Following on from the last post on maximum weighted matchings in the stream model, I wanted to briefly mention a result that appeared in STACS last week. The set-up is the same as before: there’s a stream of undirected weighted edges $\langle (e_1,w_{e_i}), \ldots, (e_m,w_{e_m})\rangle$ where $w_{e}$ is the weight of edge $e$ and we want to find an approximate maximum weighted matching. Last time, we showed a simple algorithm that gave a 5.828 approximation that was “preemptive online”, i.e., at any point in time the algorithm remembered no information other than the feasible matching found so far. The follow-up work achieved a 5.585 approximation but didn’t have this property.

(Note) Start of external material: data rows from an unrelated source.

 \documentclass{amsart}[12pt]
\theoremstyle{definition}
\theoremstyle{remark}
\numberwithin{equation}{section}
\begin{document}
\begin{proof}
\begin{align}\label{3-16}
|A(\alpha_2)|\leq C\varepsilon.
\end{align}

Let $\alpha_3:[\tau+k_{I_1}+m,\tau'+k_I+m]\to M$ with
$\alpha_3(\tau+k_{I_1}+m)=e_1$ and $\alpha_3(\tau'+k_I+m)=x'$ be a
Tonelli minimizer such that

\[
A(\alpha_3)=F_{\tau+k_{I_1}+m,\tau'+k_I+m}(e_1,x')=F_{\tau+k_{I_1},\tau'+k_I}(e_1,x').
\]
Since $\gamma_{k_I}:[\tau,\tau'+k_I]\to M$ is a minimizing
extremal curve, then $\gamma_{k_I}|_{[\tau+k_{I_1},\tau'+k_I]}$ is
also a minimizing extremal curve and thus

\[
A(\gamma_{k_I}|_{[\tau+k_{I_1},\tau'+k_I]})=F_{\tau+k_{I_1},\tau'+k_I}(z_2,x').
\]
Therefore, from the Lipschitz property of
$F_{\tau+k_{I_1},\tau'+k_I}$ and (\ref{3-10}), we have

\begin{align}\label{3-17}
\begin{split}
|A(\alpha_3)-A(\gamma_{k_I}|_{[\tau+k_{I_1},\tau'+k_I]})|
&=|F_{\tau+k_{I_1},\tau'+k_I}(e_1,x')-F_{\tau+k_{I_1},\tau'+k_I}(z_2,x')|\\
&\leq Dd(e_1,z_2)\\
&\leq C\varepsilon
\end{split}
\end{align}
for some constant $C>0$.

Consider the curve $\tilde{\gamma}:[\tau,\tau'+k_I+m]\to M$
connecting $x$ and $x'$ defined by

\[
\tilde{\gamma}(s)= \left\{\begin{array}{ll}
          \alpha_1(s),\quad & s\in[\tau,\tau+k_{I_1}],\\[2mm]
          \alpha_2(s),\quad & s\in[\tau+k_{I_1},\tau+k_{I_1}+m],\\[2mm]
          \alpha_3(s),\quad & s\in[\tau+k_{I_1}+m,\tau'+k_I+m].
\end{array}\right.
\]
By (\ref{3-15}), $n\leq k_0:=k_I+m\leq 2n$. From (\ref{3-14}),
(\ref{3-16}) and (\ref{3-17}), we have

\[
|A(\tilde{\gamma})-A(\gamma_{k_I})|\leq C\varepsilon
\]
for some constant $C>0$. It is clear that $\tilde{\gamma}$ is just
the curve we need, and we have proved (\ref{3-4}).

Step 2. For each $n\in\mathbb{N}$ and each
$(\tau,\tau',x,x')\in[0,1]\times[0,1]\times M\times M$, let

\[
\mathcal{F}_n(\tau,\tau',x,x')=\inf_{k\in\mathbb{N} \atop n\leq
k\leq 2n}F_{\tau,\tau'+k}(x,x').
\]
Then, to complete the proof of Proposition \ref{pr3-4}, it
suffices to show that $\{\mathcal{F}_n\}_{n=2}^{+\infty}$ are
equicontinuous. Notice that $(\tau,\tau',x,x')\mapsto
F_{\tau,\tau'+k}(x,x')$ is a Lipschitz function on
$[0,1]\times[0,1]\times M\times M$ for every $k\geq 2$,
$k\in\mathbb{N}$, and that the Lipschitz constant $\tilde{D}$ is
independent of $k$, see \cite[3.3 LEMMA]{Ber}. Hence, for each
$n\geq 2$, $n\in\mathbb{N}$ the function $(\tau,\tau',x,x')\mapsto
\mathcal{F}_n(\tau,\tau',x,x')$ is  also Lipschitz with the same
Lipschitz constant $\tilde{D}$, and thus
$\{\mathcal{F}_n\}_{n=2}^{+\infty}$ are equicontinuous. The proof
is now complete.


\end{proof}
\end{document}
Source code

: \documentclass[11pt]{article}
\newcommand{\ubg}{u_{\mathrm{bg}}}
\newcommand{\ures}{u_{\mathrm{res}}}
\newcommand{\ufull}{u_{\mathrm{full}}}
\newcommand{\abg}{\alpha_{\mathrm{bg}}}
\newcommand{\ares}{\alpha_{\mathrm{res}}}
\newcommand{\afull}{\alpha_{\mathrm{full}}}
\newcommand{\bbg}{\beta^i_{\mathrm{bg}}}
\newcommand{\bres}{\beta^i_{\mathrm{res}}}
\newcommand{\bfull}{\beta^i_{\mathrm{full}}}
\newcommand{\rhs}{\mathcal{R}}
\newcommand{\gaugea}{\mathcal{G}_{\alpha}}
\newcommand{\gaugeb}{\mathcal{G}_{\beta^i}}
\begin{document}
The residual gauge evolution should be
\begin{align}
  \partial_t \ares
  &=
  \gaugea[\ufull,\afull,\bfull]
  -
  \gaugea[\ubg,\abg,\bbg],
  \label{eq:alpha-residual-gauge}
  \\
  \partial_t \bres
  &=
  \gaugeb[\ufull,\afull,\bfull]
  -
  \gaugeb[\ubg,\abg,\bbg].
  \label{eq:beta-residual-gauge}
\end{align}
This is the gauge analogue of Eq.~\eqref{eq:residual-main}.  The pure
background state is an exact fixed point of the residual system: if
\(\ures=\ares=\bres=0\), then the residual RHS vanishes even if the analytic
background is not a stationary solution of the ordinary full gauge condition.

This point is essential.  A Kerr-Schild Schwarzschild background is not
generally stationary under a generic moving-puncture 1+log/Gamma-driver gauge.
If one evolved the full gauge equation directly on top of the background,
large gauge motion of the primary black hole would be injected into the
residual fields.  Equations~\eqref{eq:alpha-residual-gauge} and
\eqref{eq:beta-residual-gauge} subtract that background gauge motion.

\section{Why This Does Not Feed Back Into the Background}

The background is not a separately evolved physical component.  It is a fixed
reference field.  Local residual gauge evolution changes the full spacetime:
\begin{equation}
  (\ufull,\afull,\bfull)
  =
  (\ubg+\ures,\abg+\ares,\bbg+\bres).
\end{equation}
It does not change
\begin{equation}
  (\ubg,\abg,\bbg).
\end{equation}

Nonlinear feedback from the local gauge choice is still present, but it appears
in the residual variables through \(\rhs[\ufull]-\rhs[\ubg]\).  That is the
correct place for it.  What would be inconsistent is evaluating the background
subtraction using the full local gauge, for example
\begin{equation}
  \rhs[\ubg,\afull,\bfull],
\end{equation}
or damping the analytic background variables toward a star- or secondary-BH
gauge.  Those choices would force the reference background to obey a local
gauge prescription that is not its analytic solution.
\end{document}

This begs numerous questions including if 5-ish is the “right answer” for this problem and whether there is a separation between preemptive-online algorithms and stream algorithms that use roughly the same amount of memory.

Which brings us to [Epstein, Levin, Mestre, Segev]. They showed a lower bound of 4.967 for any deterministic preemptive online algorithm. Furthermore, they show that there exists a deterministic stream algorithm that breaks through this bound and achieves a 4.911 approximation. As a commenter pointed out, the algorithm is nice and simple. Furthermore, it makes a good teaching example of how algorithms don’t necessary appear from thin air, but rather can be developed in a series of less mysterious steps. Here’s what they do in the paper:

• Design a simple deterministic 8-approximation: Geometrically group edge weights by rounding edge weight to the nearest power of 2 and ignore the “very light” edges. Greedily find a maximal matching among each group of edges. At the end of the stream, find a maximum matching among the stored edges.
• Randomize the algorithm to get a 4.911-approximation: Instead of grouping to the nearest power of 2, do randomized geometric grouping with the appropriate parameters.
• Derandomize!

Thought… It might be interesting to investigate which other problems exhibit a separation between the preemptive online model and the stream model. You may need to be flexible with your definition of “preemptive online.”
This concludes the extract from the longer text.